Features are disclosed for providing a consistent interface for local and distributed text to speech (TTS) systems. Some portions of the TTS system, such as voices and TTS engine components, may be installed on a client device, and some may be present on a remote system accessible via a network link. Determinations can be made regarding which TTS system components to implement on the client device and which to implement on the remote server. The consistent interface facilitates connecting to or otherwise employing the TTS system through use of the same methods and techniques regardless of the which TTS system configuration is implemented.
Legal claims defining the scope of protection. Each claim is shown in both the original legal language and a plain English translation.
1. A system comprising: a computer-readable memory storing executable instructions; and one or more computer processors in communication with the computer-readable memory, wherein the one or more computer processors are programmed by the executable instructions to at least: determine that voice recordings of subword units to be used for generating a text-to-speech presentation of a text are not stored in a local storage location; receive, from a remote storage location, the voice recordings; generate the text-to-speech presentation by concatenating two or more of the voice recordings, wherein individual voice recordings of the two or more voice recordings correspond to subword units for individual words in the text; determine a performance metric associated with generating the text-to-speech presentation; determine, based at least partly on the performance metric, that accessing the voice recordings at a local storage location will likely improve system performance in generating a subsequent text-to-speech presentation; store at least the portion of the voice recordings in the local storage location; access at least the portion of the voice recordings at the local storage location; and generate the subsequent text-to-speech presentation using the portion of voice recordings accessed at the local storage location.

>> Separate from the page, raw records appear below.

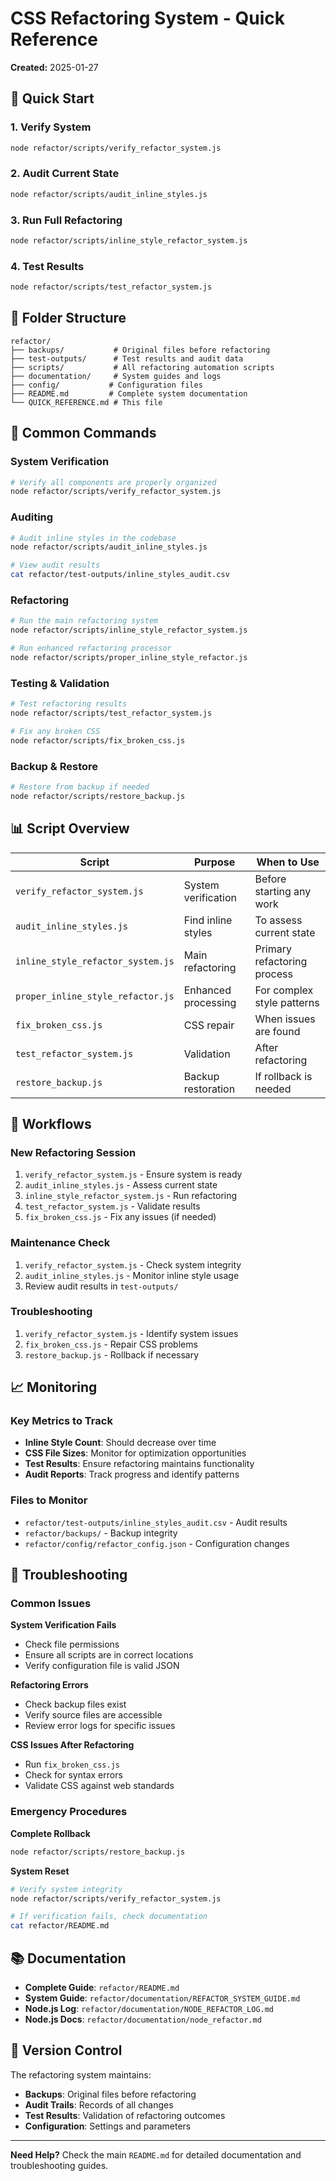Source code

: # CSS Refactoring System - Quick Reference

**Created:** 2025-01-27

## 🚀 Quick Start

### 1. Verify System
```bash
node refactor/scripts/verify_refactor_system.js
```

### 2. Audit Current State
```bash
node refactor/scripts/audit_inline_styles.js
```

### 3. Run Full Refactoring
```bash
node refactor/scripts/inline_style_refactor_system.js
```

### 4. Test Results
```bash
node refactor/scripts/test_refactor_system.js
```

## 📁 Folder Structure

```
refactor/
├── backups/           # Original files before refactoring
├── test-outputs/      # Test results and audit data
├── scripts/           # All refactoring automation scripts
├── documentation/     # System guides and logs
├── config/           # Configuration files
├── README.md         # Complete system documentation
└── QUICK_REFERENCE.md # This file
```

## 🔧 Common Commands

### System Verification
```bash
# Verify all components are properly organized
node refactor/scripts/verify_refactor_system.js
```

### Auditing
```bash
# Audit inline styles in the codebase
node refactor/scripts/audit_inline_styles.js

# View audit results
cat refactor/test-outputs/inline_styles_audit.csv
```

### Refactoring
```bash
# Run the main refactoring system
node refactor/scripts/inline_style_refactor_system.js

# Run enhanced refactoring processor
node refactor/scripts/proper_inline_style_refactor.js
```

### Testing & Validation
```bash
# Test refactoring results
node refactor/scripts/test_refactor_system.js

# Fix any broken CSS
node refactor/scripts/fix_broken_css.js
```

### Backup & Restore
```bash
# Restore from backup if needed
node refactor/scripts/restore_backup.js
```

## 📊 Script Overview

| Script | Purpose | When to Use |
|--------|---------|-------------|
| `verify_refactor_system.js` | System verification | Before starting any work |
| `audit_inline_styles.js` | Find inline styles | To assess current state |
| `inline_style_refactor_system.js` | Main refactoring | Primary refactoring process |
| `proper_inline_style_refactor.js` | Enhanced processing | For complex style patterns |
| `fix_broken_css.js` | CSS repair | When issues are found |
| `test_refactor_system.js` | Validation | After refactoring |
| `restore_backup.js` | Backup restoration | If rollback is needed |

## 🎯 Workflows

### New Refactoring Session
1. `verify_refactor_system.js` - Ensure system is ready
2. `audit_inline_styles.js` - Assess current state
3. `inline_style_refactor_system.js` - Run refactoring
4. `test_refactor_system.js` - Validate results
5. `fix_broken_css.js` - Fix any issues (if needed)

### Maintenance Check
1. `verify_refactor_system.js` - Check system integrity
2. `audit_inline_styles.js` - Monitor inline style usage
3. Review audit results in `test-outputs/`

### Troubleshooting
1. `verify_refactor_system.js` - Identify system issues
2. `fix_broken_css.js` - Repair CSS problems
3. `restore_backup.js` - Rollback if necessary

## 📈 Monitoring

### Key Metrics to Track
- **Inline Style Count**: Should decrease over time
- **CSS File Sizes**: Monitor for optimization opportunities
- **Test Results**: Ensure refactoring maintains functionality
- **Audit Reports**: Track progress and identify patterns

### Files to Monitor
- `refactor/test-outputs/inline_styles_audit.csv` - Audit results
- `refactor/backups/` - Backup integrity
- `refactor/config/refactor_config.json` - Configuration changes

## 🚨 Troubleshooting

### Common Issues

**System Verification Fails**
- Check file permissions
- Ensure all scripts are in correct locations
- Verify configuration file is valid JSON

**Refactoring Errors**
- Check backup files exist
- Verify source files are accessible
- Review error logs for specific issues

**CSS Issues After Refactoring**
- Run `fix_broken_css.js`
- Check for syntax errors
- Validate CSS against web standards

### Emergency Procedures

**Complete Rollback**
```bash
node refactor/scripts/restore_backup.js
```

**System Reset**
```bash
# Verify system integrity
node refactor/scripts/verify_refactor_system.js

# If verification fails, check documentation
cat refactor/README.md
```

## 📚 Documentation

- **Complete Guide**: `refactor/README.md`
- **System Guide**: `refactor/documentation/REFACTOR_SYSTEM_GUIDE.md`
- **Node.js Log**: `refactor/documentation/NODE_REFACTOR_LOG.md`
- **Node.js Docs**: `refactor/documentation/node_refactor.md`

## 🔄 Version Control

The refactoring system maintains:
- **Backups**: Original files before refactoring
- **Audit Trails**: Records of all changes
- **Test Results**: Validation of refactoring outcomes
- **Configuration**: Settings and parameters

---

**Need Help?** Check the main `README.md` for detailed documentation and troubleshooting guides.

A text-to-speech (TTS) system that dynamically manages where voice recordings are stored. Initially, the system checks if the needed voice recordings (subword units) are locally available. If not, it downloads them from a remote server. It then creates the TTS output by stringing together these downloaded recordings. The system monitors its performance, considering factors like latency and bandwidth. If the performance metric indicates that local access would be faster, the system saves the voice recordings locally. Future TTS requests then use these locally stored recordings for improved performance.
2. The system of claim 1 , wherein the executable instructions to determine that accessing the voice recordings at the local storage location will likely improve system performance comprise instructions to determine that a latency of a network connection to the remote storage location exceeds a threshold.

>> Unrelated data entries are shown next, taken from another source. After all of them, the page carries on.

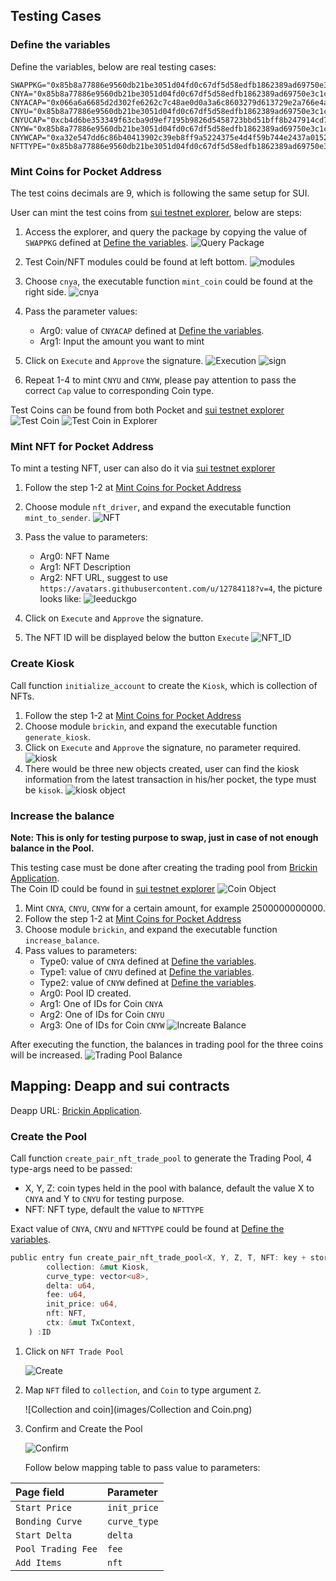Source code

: ## Testing Cases

### Define the variables

Define the variables, below are real testing cases:

```shell
SWAPPKG="0x85b8a77886e9560db21be3051d04fd0c67df5d58edfb1862389ad69750e3c1c0"
CNYA="0x85b8a77886e9560db21be3051d04fd0c67df5d58edfb1862389ad69750e3c1c0::cnya::CNYA"
CNYACAP="0x066a6a6685d2d302fe6262c7c48ae0d0a3a6c8603279d613729e2a766e4af91e"
CNYU="0x85b8a77886e9560db21be3051d04fd0c67df5d58edfb1862389ad69750e3c1c0::cnyu::CNYU"
CNYUCAP="0xcb4d6be353349f63cba9d9ef7195b9826d5458723bbd51bff8b247914cd7dc87"
CNYW="0x85b8a77886e9560db21be3051d04fd0c67df5d58edfb1862389ad69750e3c1c0::cnyw::CNYW"
CNYWCAP="0xa32e547dd6c86b40413902c39eb8ff9a5224375e4d4f59b744e2437a0152aaac"
NFTTYPE="0x85b8a77886e9560db21be3051d04fd0c67df5d58edfb1862389ad69750e3c1c0::nft_driver::NFT"
```

### Mint Coins for Pocket Address

The test coins decimals are 9, which is following the same setup for SUI.

User can mint the test coins from [sui testnet explorer](https://suiexplorer.com/?network=testnet), below are steps:

1. Access the explorer, and query the package by copying the value of `SWAPPKG` defined at [Define the variables](README.md#define-the-variables).
   ![Query Package](./images/query_package.png)

2. Test Coin/NFT modules could be found at left bottom.
   ![modules](./images/modules.png)

3. Choose `cnya`, the executable function `mint_coin` could be found at the right side.
   ![cnya](./images/cnya.png)

4. Pass the parameter values:
   - Arg0: value of `CNYACAP` defined at [Define the variables](README.md#define-the-variables).
   - Arg1: Input the amount you want to mint

5. Click on `Execute` and `Approve` the signature.
   ![Execution](./images/execution.png)
   ![sign](./images/sign.png)

6. Repeat 1-4 to mint `CNYU` and `CNYW`, please pay attention to pass the correct `Cap` value to corresponding Coin type.

Test Coins can be found from both Pocket and [sui testnet explorer](https://suiexplorer.com/?network=testnet)
   ![Test Coin](./images/Test_Coins.png)
   ![Test Coin in Explorer](./images/Test_Coins_E.png)


### Mint NFT for Pocket Address

To mint a testing NFT, user can also do it via [sui testnet explorer](https://suiexplorer.com/?network=testnet)

1. Follow the step 1-2 at [Mint Coins for Pocket Address](README.md#mint-coins-for-pocket-address)

2. Choose module `nft_driver`, and expand the executable function `mint_to_sender`.
   ![NFT](./images/NFT.png)

3. Pass the value to parameters:
   - Arg0: NFT Name
   - Arg1: NFT Description
   - Arg2: NFT URL, suggest to use `https://avatars.githubusercontent.com/u/12784118?v=4`, the picture looks like:
   ![leeduckgo](./images/leeduckgo.jpeg)

4. Click on `Execute` and `Approve` the signature.

5. The NFT ID will be displayed below the button `Execute`
   ![NFT_ID](./images/NFT_ID.png)

### Create Kiosk

Call function `initialize_account` to create the `Kiosk`, which is collection of NFTs.

1. Follow the step 1-2 at [Mint Coins for Pocket Address](README.md#mint-coins-for-pocket-address)
2. Choose module `brickin`, and expand the executable function `generate_kiosk`.
3. Click on `Execute` and `Approve` the signature, no parameter required.
   ![kiosk](./images/kiosk.png)
4. There would be three new objects created, user can find the kiosk information from the latest transaction in his/her pocket, the type must be `kisok`.
   ![kiosk object](./images/kiosk_object.png)

### Increase the balance

**Note: This is only for testing purpose to swap, just in case of not enough balance in the Pool.**<br/>

This testing case must be done after creating the trading pool from [Brickin Application](https://brickin-nft.vercel.app/).<br/>
The Coin ID could be found in [sui testnet explorer](https://suiexplorer.com/?network=testnet)
![Coin Object](./images/coin_object_id.png)

1. Mint `CNYA`, `CNYU`, `CNYW` for a certain amount, for example 2500000000000.
2. Follow the step 1-2 at [Mint Coins for Pocket Address](README.md#mint-coins-for-pocket-address)
3. Choose module `brickin`, and expand the executable function `increase_balance`.
4. Pass values to parameters:
   - Type0: value of `CNYA` defined at [Define the variables](README.md#define-the-variables).
   - Type1: value of `CNYU` defined at [Define the variables](README.md#define-the-variables).
   - Type2: value of `CNYW` defined at [Define the variables](README.md#define-the-variables).
   - Arg0: Pool ID created.
   - Arg1: One of IDs for Coin `CNYA`
   - Arg2: One of IDs for Coin `CNYU`
   - Arg3: One of IDs for Coin `CNYW`
   ![Increate Balance](./images/increase_balance.png)

After executing the function, the balances in trading pool for the three coins will be increased.
![Trading Pool Balance](./images/trading_pool_balance.png)

## Mapping: Deapp and sui contracts

Deapp URL: [Brickin Application](https://brickin-nft.vercel.app/).<br/>

### Create the Pool

Call function `create_pair_nft_trade_pool` to generate the Trading Pool, 4 type-args need to be passed:
- X, Y, Z: coin types held in the pool with balance, default the value X to `CNYA` and Y to `CNYU` for testing purpose.
- NFT: NFT type, default the value to `NFTTYPE`

Exact value of `CNYA`, `CNYU` and `NFTTYPE` could be found at [Define the variables](README.md#define-the-variables).

```rust
public entry fun create_pair_nft_trade_pool<X, Y, Z, T, NFT: key + store>(
        collection: &mut Kiosk,
        curve_type: vector<u8>,
        delta: u64,
        fee: u64,
        init_price: u64,
        nft: NFT,
        ctx: &mut TxContext,
    ) :ID
```

1. Click on `NFT Trade Pool`

   ![Create](images/create.png)

2. Map `NFT` filed to `collection`, and `Coin` to type argument `Z`.

   ![Collection and coin](images/Collection and Coin.png)

3. Confirm and Create the Pool

   ![Confirm](images/confirm.png)

   Follow below mapping table to pass value to parameters:
   
| Page field         | Parameter    |
|:-------------------|:-------------|
| `Start Price`      | `init_price` |
| `Bonding Curve`    | `curve_type` |
| `Start Delta`      | `delta`      |
| `Pool Trading Fee` | `fee`        |
| `Add Items`        | `nft`        |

In the text-to-speech system described in claim 1, the system decides to store voice recordings locally if the network connection to the remote server is slow. Specifically, if the latency (delay) of the network connection exceeds a predefined threshold, the system infers that accessing the recordings locally will likely improve the overall speed and responsiveness of the TTS generation process. Therefore latency is key to deciding if voice recordings should be kept locally.

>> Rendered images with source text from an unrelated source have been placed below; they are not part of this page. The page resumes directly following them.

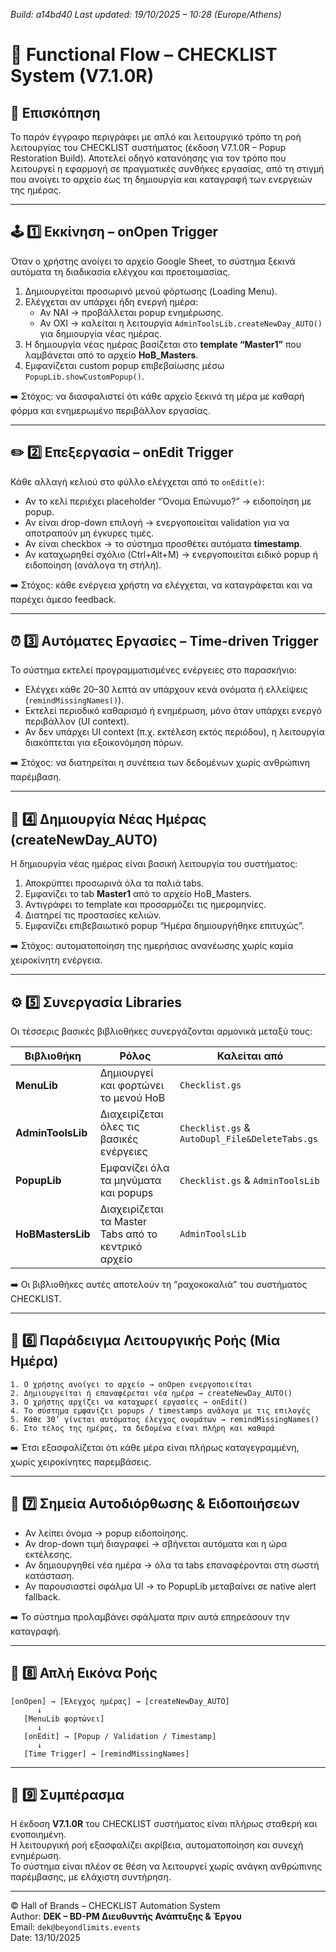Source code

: *Build: a14bd40*
*Last updated: 19/10/2025 – 10:28 (Europe/Athens)*
# 🧩 **Functional Flow – CHECKLIST System (V7.1.0R)**

## 📘 Επισκόπηση
Το παρόν έγγραφο περιγράφει με απλό και λειτουργικό τρόπο τη ροή λειτουργίας του CHECKLIST συστήματος (έκδοση V7.1.0R – Popup Restoration Build).
Αποτελεί οδηγό κατανόησης για τον τρόπο που λειτουργεί η εφαρμογή σε πραγματικές συνθήκες εργασίας, από τη στιγμή που ανοίγει το αρχείο έως τη δημιουργία και καταγραφή των ενεργειών της ημέρας.

---

## 🕹️ 1️⃣ Εκκίνηση – onOpen Trigger
Όταν ο χρήστης ανοίγει το αρχείο Google Sheet, το σύστημα ξεκινά αυτόματα τη διαδικασία ελέγχου και προετοιμασίας.

1. Δημιουργείται προσωρινό μενού φόρτωσης (Loading Menu).  
2. Ελέγχεται αν υπάρχει ήδη ενεργή ημέρα:  
   - Αν ΝΑΙ → προβάλλεται popup ενημέρωσης.  
   - Αν ΟΧΙ → καλείται η λειτουργία `AdminToolsLib.createNewDay_AUTO()` για δημιουργία νέας ημέρας.  
3. Η δημιουργία νέας ημέρας βασίζεται στο **template “Master1”** που λαμβάνεται από το αρχείο **HoB_Masters**.  
4. Εμφανίζεται custom popup επιβεβαίωσης μέσω `PopupLib.showCustomPopup()`.

➡️ Στόχος: να διασφαλιστεί ότι κάθε αρχείο ξεκινά τη μέρα με καθαρή φόρμα και ενημερωμένο περιβάλλον εργασίας.

---

## ✏️ 2️⃣ Επεξεργασία – onEdit Trigger
Κάθε αλλαγή κελιού στο φύλλο ελέγχεται από το `onEdit(e)`:

- Αν το κελί περιέχει placeholder “Όνομα Επώνυμο?” → ειδοποίηση με popup.  
- Αν είναι drop-down επιλογή → ενεργοποιείται validation για να αποτραπούν μη έγκυρες τιμές.  
- Αν είναι checkbox → το σύστημα προσθέτει αυτόματα **timestamp**.  
- Αν καταχωρηθεί σχόλιο (Ctrl+Alt+M) → ενεργοποιείται ειδικό popup ή ειδοποίηση (ανάλογα τη στήλη).

➡️ Στόχος: κάθε ενέργεια χρήστη να ελέγχεται, να καταγράφεται και να παρέχει άμεσο feedback.

---

## ⏰ 3️⃣ Αυτόματες Εργασίες – Time-driven Trigger
Το σύστημα εκτελεί προγραμματισμένες ενέργειες στο παρασκήνιο:

- Ελέγχει κάθε 20–30 λεπτά αν υπάρχουν κενά ονόματα ή ελλείψεις (`remindMissingNames()`).  
- Εκτελεί περιοδικό καθαρισμό ή ενημέρωση, μόνο όταν υπάρχει ενεργό περιβάλλον (UI context).  
- Αν δεν υπάρχει UI context (π.χ. εκτέλεση εκτός περιόδου), η λειτουργία διακόπτεται για εξοικονόμηση πόρων.

➡️ Στόχος: να διατηρείται η συνέπεια των δεδομένων χωρίς ανθρώπινη παρέμβαση.

---

## 📄 4️⃣ Δημιουργία Νέας Ημέρας (createNewDay_AUTO)
Η δημιουργία νέας ημέρας είναι βασική λειτουργία του συστήματος:

1. Αποκρύπτει προσωρινά όλα τα παλιά tabs.  
2. Εμφανίζει το tab **Master1** από το αρχείο HoB_Masters.  
3. Αντιγράφει το template και προσαρμόζει τις ημερομηνίες.  
4. Διατηρεί τις προστασίες κελιών.  
5. Εμφανίζει επιβεβαιωτικό popup “Ημέρα δημιουργήθηκε επιτυχώς”.

➡️ Στόχος: αυτοματοποίηση της ημερήσιας ανανέωσης χωρίς καμία χειροκίνητη ενέργεια.

---

## ⚙️ 5️⃣ Συνεργασία Libraries
Οι τέσσερις βασικές βιβλιοθήκες συνεργάζονται αρμονικά μεταξύ τους:

| Βιβλιοθήκη | Ρόλος | Καλείται από |
|-------------|--------|--------------|
| **MenuLib** | Δημιουργεί και φορτώνει το μενού HoB | `Checklist.gs` |
| **AdminToolsLib** | Διαχειρίζεται όλες τις βασικές ενέργειες | `Checklist.gs` & `AutoDupl_File&DeleteTabs.gs` |
| **PopupLib** | Εμφανίζει όλα τα μηνύματα και popups | `Checklist.gs` & `AdminToolsLib` |
| **HoBMastersLib** | Διαχειρίζεται τα Master Tabs από το κεντρικό αρχείο | `AdminToolsLib` |

➡️ Οι βιβλιοθήκες αυτές αποτελούν τη “ραχοκοκαλιά” του συστήματος CHECKLIST.

---

## 🧭 6️⃣ Παράδειγμα Λειτουργικής Ροής (Μία Ημέρα)
```
1. Ο χρήστης ανοίγει το αρχείο → onOpen ενεργοποιείται
2. Δημιουργείται ή επαναφέρεται νέα ημέρα → createNewDay_AUTO()
3. Ο χρήστης αρχίζει να καταχωρεί εργασίες → onEdit()
4. Το σύστημα εμφανίζει popups / timestamps ανάλογα με τις επιλογές
5. Κάθε 30’ γίνεται αυτόματος έλεγχος ονομάτων → remindMissingNames()
6. Στο τέλος της ημέρας, τα δεδομένα είναι πλήρη και καθαρά
```

➡️ Έτσι εξασφαλίζεται ότι κάθε μέρα είναι πλήρως καταγεγραμμένη, χωρίς χειροκίνητες παρεμβάσεις.

---

## 🧩 7️⃣ Σημεία Αυτοδιόρθωσης & Ειδοποιήσεων
- Αν λείπει όνομα → popup ειδοποίησης.  
- Αν drop-down τιμή διαγραφεί → σβήνεται αυτόματα και η ώρα εκτέλεσης.  
- Αν δημιουργηθεί νέα ημέρα → όλα τα tabs επαναφέρονται στη σωστή κατάσταση.  
- Αν παρουσιαστεί σφάλμα UI → το PopupLib μεταβαίνει σε native alert fallback.  

➡️ Το σύστημα προλαμβάνει σφάλματα πριν αυτά επηρεάσουν την καταγραφή.

---

## 🧩 8️⃣ Απλή Εικόνα Ροής
```
[onOpen] → [Έλεγχος ημέρας] → [createNewDay_AUTO]
      ↓
   [MenuLib φορτώνει]
      ↓
   [onEdit] → [Popup / Validation / Timestamp]
      ↓
   [Time Trigger] → [remindMissingNames]
```

---

## 🧠 9️⃣ Συμπέρασμα
Η έκδοση **V7.1.0R** του CHECKLIST συστήματος είναι πλήρως σταθερή και ενοποιημένη.  
Η λειτουργική ροή εξασφαλίζει ακρίβεια, αυτοματοποίηση και συνεχή ενημέρωση.  
Το σύστημα είναι πλέον σε θέση να λειτουργεί χωρίς ανάγκη ανθρώπινης παρέμβασης, με ελάχιστη συντήρηση.

---

© Hall of Brands – CHECKLIST Automation System  
Author: **DEK – BD-PM Διευθυντής Ανάπτυξης & Έργου**  
Email: `dek@beyondlimits.events`  
Date: 13/10/2025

3. The system of claim 1 , wherein the executable instructions to determine that accessing the voice recordings at the local storage location will likely improve system performance comprise instructions to determine that a frequency of use of the voice recordings exceeds a threshold.
In the text-to-speech system described in claim 1, the system determines whether to store voice recordings locally based on how often they are used. If the frequency of use of particular voice recordings exceeds a defined threshold, the system infers that accessing them locally will likely improve system performance. The system efficiently determines where voice data is stored based on patterns of reuse.
4. The system of claim 1 , wherein the executable instructions further comprise instructions to: determine that accessing additional voice recordings at the remote storage location will likely not reduce system performance in generating an additional text-to-speech presentation; remove at least a portion of the additional voice recordings from the local storage location; access at least the portion of the additional voice recordings at the remote storage location; and generate the additional text-to-speech presentation using the portion of additional voice recordings accessed at the remote storage location.
Building upon the text-to-speech system in claim 1, the system also includes a mechanism to remove infrequently used voice recordings from local storage. If the system determines that accessing other voice recordings remotely won't significantly degrade performance (perhaps because network conditions are good, or those recordings are rarely needed), it removes them from local storage to save space. Subsequent requests for these removed recordings will then access them from the remote server, balancing local storage with network access.
5. The system of claim 1 , wherein the performance metric relates to at least one of network latency in receiving the voice recordings from the remote storage location, or bandwidth of a network connection used to receive the voice recordings from the remote storage location.
In the text-to-speech system described in claim 1, the performance metric used to determine whether to store voice recordings locally considers network-related factors. This metric can be the network latency experienced when receiving voice recordings from the remote storage or the available bandwidth of the network connection used for the same purpose. High latency or low bandwidth would suggest storing the recordings locally.
6. A computer-implemented method comprising: as implemented by one or more computing devices configured to execute specific instructions, accessing voice data at a first storage location; generating a plurality of text-to-speech presentations using the voice data accessed at the first storage location; generating usage data regarding generation of the plurality of text-to-speech presentations; determining a second storage location for the voice data based at least partly on the usage data, wherein the second storage location corresponds to one of a local storage location or a remote storage location, and wherein the second storage location is different than the first storage location; accessing voice data at the second storage location; and generating a subsequent text-to-speech presentation using the voice data accessed at the second storage location, wherein the subsequent text-to-speech presentation is generated without accessing the voice data at the first storage location.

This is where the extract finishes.